Saved entries
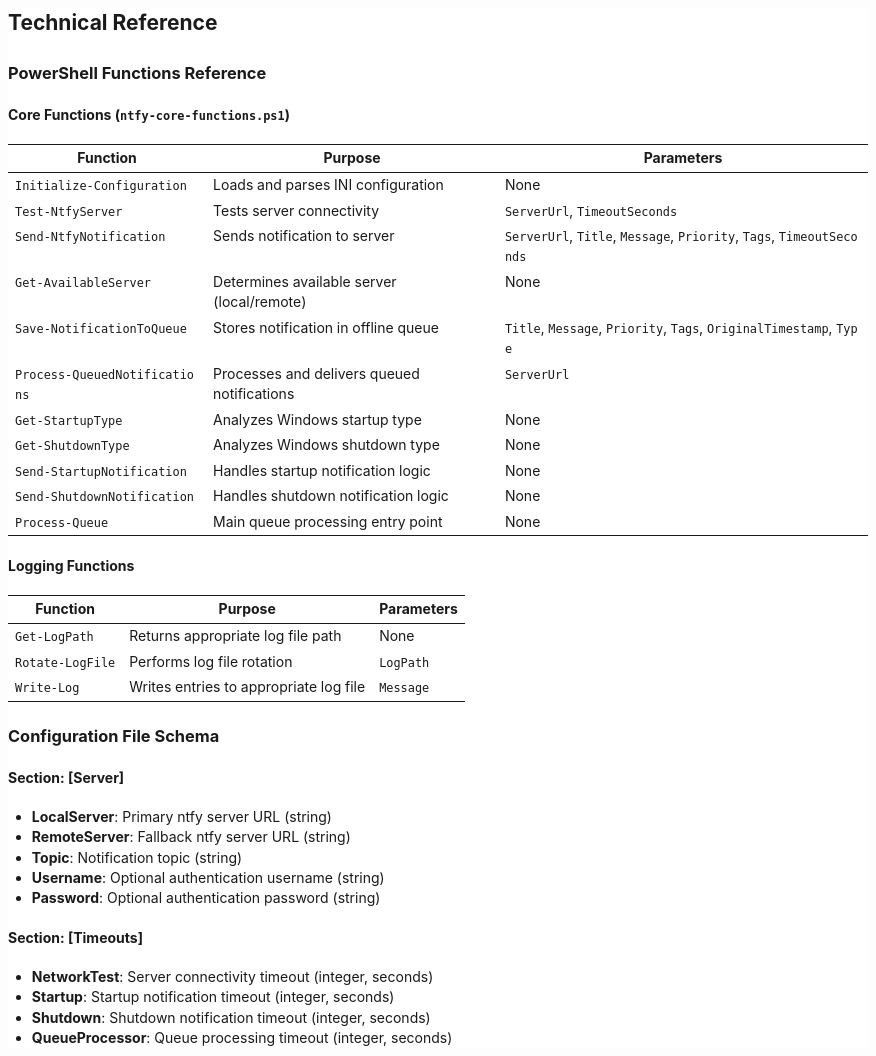 
## Technical Reference

### PowerShell Functions Reference

#### Core Functions (`ntfy-core-functions.ps1`)

| Function | Purpose | Parameters |
|----------|---------|------------|
| `Initialize-Configuration` | Loads and parses INI configuration | None |
| `Test-NtfyServer` | Tests server connectivity | `ServerUrl`, `TimeoutSeconds` |
| `Send-NtfyNotification` | Sends notification to server | `ServerUrl`, `Title`, `Message`, `Priority`, `Tags`, `TimeoutSeconds` |
| `Get-AvailableServer` | Determines available server (local/remote) | None |
| `Save-NotificationToQueue` | Stores notification in offline queue | `Title`, `Message`, `Priority`, `Tags`, `OriginalTimestamp`, `Type` |
| `Process-QueuedNotifications` | Processes and delivers queued notifications | `ServerUrl` |
| `Get-StartupType` | Analyzes Windows startup type | None |
| `Get-ShutdownType` | Analyzes Windows shutdown type | None |
| `Send-StartupNotification` | Handles startup notification logic | None |
| `Send-ShutdownNotification` | Handles shutdown notification logic | None |
| `Process-Queue` | Main queue processing entry point | None |

#### Logging Functions

| Function | Purpose | Parameters |
|----------|---------|------------|
| `Get-LogPath` | Returns appropriate log file path | None |
| `Rotate-LogFile` | Performs log file rotation | `LogPath` |
| `Write-Log` | Writes entries to appropriate log file | `Message` |

### Configuration File Schema

#### Section: [Server]
- **LocalServer**: Primary ntfy server URL (string)
- **RemoteServer**: Fallback ntfy server URL (string)
- **Topic**: Notification topic (string)
- **Username**: Optional authentication username (string)
- **Password**: Optional authentication password (string)

#### Section: [Timeouts]
- **NetworkTest**: Server connectivity timeout (integer, seconds)
- **Startup**: Startup notification timeout (integer, seconds)
- **Shutdown**: Shutdown notification timeout (integer, seconds)
- **QueueProcessor**: Queue processing timeout (integer, seconds)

= Problem to work on =
Go through the entries above, and wherever a line holds the word "Title", copy that line.

= Response area =
| `Send-NtfyNotification` | Sends notification to server | `ServerUrl`, `Title`, `Message`, `Priority`, `Tags`, `TimeoutSeconds` |
| `Save-NotificationToQueue` | Stores notification in offline queue | `Title`, `Message`, `Priority`, `Tags`, `OriginalTimestamp`, `Type` |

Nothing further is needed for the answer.